Comments on Crystal Prison Zone: Curiously Strong effects

An interesting problem, but one that could be elim...

2017-05-20T08:12:39.762-07:00

An interesting problem, but one that could be eliminated by tightening standards for publication. Sample size of submitted manuscripts should be large enough to support a split-half test of the hypothesis. If the finding of the first half is replicated by the second, then the manuscript, if otherwise acceptable, can be published. This will increase the cost of conducting research and likely delay the publication of findings. But what do we really have to lose? Replicability and replication is at the heart of empirical science. We face a replication crisis that is causing erosion of public trust in the scientific enterprise. See: A manifesto for reproducible science
Marcus R. Munafò, Brian A. Nosek, Dorothy V. M. Bishop, Katherine S. Button, Christopher D. Chambers, Nathalie Percie du Sert, Uri Simonsohn, Eric-Jan Wagenmakers, Jennifer J. Ware & John P. A. Ioannidis
Nature Human Behaviour 1, Article number: 0021 (2017)
doi:10.1038/s41562-016-0021

Interesting post. I agree with those comments poin...

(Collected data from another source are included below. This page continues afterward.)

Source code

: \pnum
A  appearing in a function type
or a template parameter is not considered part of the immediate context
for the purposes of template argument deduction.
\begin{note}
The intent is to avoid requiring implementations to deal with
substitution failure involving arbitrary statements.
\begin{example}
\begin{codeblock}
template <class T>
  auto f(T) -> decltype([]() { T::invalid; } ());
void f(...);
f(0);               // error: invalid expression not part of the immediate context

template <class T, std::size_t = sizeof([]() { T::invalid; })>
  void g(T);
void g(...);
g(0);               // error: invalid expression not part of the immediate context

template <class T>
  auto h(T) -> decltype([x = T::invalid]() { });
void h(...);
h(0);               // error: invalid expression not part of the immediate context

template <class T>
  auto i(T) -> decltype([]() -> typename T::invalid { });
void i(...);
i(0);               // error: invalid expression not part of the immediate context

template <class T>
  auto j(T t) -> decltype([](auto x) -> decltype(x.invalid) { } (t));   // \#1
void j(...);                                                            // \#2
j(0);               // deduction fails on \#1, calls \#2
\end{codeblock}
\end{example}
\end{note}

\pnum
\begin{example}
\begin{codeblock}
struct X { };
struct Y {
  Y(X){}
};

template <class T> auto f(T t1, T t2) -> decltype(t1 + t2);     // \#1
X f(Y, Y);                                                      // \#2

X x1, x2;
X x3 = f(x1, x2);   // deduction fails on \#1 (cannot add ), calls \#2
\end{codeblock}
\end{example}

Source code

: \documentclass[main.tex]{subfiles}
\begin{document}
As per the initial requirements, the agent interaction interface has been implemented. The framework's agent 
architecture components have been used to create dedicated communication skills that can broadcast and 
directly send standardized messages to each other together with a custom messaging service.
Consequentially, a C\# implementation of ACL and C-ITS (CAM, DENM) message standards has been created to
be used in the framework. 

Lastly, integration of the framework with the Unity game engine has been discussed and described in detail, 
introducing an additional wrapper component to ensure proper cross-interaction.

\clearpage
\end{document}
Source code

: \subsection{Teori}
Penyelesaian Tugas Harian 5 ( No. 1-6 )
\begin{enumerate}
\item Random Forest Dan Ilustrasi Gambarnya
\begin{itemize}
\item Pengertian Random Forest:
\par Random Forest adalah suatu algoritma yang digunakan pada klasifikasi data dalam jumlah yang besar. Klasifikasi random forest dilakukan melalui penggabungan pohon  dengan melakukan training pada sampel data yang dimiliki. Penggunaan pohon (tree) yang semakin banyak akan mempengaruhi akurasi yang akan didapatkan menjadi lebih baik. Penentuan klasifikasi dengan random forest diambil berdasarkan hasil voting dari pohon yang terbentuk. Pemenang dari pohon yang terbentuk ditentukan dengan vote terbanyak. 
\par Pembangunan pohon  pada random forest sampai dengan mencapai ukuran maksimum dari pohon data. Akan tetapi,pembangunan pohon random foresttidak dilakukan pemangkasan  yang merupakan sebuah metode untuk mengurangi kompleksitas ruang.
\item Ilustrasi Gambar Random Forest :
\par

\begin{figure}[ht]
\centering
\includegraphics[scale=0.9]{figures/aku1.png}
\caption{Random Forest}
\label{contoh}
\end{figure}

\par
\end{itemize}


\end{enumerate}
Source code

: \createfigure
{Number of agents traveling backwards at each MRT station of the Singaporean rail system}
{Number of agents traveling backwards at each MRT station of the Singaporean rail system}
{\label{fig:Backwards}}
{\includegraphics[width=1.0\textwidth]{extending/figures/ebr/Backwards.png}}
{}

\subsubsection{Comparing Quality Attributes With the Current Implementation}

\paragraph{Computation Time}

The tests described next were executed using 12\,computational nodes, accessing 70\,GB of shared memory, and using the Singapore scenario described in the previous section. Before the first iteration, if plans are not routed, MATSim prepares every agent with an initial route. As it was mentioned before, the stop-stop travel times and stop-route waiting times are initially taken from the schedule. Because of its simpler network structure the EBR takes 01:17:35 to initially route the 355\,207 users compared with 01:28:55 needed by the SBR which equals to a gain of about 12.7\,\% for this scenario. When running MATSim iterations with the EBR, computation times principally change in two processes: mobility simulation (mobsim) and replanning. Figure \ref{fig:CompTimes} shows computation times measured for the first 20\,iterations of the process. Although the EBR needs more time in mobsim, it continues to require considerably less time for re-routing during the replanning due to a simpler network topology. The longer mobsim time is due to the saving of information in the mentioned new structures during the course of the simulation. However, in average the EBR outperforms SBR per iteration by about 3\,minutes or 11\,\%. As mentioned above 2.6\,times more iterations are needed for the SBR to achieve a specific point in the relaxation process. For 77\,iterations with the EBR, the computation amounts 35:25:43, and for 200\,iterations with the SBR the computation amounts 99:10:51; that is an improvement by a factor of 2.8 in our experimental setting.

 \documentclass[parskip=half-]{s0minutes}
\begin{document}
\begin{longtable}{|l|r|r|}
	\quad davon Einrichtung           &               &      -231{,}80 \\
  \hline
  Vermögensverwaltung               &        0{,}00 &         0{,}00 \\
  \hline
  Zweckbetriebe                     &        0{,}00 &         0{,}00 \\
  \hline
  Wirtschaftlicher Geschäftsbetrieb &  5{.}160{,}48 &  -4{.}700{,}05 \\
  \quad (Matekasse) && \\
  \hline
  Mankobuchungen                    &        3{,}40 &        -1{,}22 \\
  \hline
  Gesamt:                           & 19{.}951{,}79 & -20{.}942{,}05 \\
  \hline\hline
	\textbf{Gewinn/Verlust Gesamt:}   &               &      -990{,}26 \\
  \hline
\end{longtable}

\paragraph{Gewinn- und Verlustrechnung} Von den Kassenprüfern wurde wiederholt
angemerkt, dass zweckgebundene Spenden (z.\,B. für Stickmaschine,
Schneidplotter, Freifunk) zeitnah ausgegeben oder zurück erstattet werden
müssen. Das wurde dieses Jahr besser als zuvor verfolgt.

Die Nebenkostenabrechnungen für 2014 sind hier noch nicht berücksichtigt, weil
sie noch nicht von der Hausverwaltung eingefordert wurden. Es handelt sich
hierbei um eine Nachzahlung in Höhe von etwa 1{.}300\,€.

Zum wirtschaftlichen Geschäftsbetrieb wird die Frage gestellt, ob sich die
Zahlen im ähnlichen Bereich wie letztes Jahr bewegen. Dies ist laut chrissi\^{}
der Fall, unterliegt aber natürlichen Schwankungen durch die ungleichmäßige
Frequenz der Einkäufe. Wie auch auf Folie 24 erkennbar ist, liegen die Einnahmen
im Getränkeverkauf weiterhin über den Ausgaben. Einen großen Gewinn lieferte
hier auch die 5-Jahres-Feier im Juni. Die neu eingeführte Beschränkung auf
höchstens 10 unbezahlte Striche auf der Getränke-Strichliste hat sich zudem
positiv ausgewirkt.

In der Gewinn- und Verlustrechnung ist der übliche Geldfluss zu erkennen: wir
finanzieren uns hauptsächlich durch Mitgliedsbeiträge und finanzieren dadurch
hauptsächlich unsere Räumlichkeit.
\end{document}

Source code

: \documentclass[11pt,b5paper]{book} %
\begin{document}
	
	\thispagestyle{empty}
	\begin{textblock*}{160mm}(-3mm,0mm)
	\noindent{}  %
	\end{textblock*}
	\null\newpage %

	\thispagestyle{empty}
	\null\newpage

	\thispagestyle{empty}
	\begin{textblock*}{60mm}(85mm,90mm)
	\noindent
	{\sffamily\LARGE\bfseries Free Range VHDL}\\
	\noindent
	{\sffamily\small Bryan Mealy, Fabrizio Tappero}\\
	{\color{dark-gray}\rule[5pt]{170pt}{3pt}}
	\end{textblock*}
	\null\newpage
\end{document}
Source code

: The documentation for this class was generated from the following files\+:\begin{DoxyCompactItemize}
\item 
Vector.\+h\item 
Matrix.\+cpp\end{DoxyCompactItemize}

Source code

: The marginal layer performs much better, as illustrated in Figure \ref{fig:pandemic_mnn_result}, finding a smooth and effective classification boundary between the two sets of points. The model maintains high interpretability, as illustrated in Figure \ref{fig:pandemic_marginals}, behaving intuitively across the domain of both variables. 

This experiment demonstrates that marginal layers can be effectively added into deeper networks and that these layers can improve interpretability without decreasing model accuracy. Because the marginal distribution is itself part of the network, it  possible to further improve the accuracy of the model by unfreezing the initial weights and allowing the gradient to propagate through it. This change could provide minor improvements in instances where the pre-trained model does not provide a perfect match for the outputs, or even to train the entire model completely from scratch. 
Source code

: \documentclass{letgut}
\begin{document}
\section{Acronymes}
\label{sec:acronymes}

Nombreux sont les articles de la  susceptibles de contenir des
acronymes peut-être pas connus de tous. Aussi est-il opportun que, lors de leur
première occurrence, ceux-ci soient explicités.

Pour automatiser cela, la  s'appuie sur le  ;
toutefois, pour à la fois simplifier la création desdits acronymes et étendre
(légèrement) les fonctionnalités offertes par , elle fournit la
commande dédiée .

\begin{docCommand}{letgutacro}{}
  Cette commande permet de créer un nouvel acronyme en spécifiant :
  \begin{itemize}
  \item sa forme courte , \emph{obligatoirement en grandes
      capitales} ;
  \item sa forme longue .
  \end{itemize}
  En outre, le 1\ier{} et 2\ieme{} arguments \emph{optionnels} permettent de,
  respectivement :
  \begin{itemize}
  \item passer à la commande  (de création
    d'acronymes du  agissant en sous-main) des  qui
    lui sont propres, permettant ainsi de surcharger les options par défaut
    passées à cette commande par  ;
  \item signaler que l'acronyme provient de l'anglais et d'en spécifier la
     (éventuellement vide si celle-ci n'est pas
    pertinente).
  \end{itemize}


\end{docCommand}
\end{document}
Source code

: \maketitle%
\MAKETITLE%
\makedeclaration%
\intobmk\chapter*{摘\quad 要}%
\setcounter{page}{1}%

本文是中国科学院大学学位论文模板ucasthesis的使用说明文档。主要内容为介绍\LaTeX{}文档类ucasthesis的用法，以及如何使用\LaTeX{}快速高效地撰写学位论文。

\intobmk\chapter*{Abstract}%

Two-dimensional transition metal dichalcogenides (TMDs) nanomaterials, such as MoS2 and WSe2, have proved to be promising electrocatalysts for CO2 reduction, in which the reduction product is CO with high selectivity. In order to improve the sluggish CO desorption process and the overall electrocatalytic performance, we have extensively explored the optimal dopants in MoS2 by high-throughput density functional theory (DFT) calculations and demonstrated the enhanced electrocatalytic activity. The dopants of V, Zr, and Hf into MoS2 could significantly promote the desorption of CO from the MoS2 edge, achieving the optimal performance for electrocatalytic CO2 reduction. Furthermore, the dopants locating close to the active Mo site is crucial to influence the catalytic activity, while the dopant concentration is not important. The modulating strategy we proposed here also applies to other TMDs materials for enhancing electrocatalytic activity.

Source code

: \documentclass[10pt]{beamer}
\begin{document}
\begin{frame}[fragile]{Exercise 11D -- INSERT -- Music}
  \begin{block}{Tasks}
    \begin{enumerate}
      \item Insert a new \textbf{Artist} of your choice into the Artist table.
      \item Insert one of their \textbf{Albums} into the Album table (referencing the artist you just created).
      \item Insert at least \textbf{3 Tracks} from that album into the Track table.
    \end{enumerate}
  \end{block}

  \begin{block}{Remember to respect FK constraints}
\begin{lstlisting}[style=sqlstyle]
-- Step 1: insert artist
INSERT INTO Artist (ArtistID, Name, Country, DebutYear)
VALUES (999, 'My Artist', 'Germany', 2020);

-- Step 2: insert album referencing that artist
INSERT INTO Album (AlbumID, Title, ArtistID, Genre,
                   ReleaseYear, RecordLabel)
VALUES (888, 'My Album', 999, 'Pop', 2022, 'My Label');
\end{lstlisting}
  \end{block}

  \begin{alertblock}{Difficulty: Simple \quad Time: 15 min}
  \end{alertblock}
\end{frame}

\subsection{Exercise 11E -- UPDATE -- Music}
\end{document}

2017-05-16T14:57:59.501-07:00

Interesting post. I agree with those comments pointing the finger at study design, only to add that failing to take into account the underlying structure of the data can generate unbelievably-high effect sizes. Yule pointed this out almost a hundred years ago with regards to nonsense correlations in time-series (https://www.jstor.org/stable/2341482?seq=1#page_scan_tab_contents). Dan Hruschka and I have a commentary coming out soon on a study that looked at the effect of the ebola outbreak on voting intentions using time-series data, without accounting for autocorrelation (i.e non-independence) of data points. This, combined with the fact that the original paper used smoothed data instead of raw data, greatly inflated the estimates of effect-size.
(http://leotiokhin.com/assets/uploads/Tiokhin_Hruschka_Ebola_Elections_2016_Merged.pdf)

This is a great situation where Simonsohn's &q...

2017-05-16T11:17:52.081-07:00

This is a great situation where Simonsohn's "small telescopes" approach (http://datacolada.org/wp-content/uploads/2015/05/Small-Telescopes-Published.pdf) is useful - you can adjust your sample size so that you can draw conclusions about whether the original study was adequately powered to detect any effect that could be there.
-Simine

Surely, replication is the only way for science to...

2017-05-15T18:41:22.127-07:00

Surely, replication is the only way for science to proceed, irrespective of the size of the effect. There are three things we (should) want to know: (1) is the finding reliable? (i.e., can it be replicated in an independent sample of subjects); (2) how big is it?; and (3) how general is it? P values don't address these questions; only doing the hard work does ...

It might be constructive to transform the effect s...

2017-05-15T15:12:59.118-07:00

It might be constructive to transform the effect sizes into the r-metric, where we have more benchmarks. A d of 2.5 is going to be equivalent to a correlation .78. That's a correlation that exceeds the average reliability of most measures used in the social sciences (.75) and would be correlation used to make the argument that the IV and DV are the same thing. That might make a more compelling argument.

To address “maybe the effect is overestimated beca...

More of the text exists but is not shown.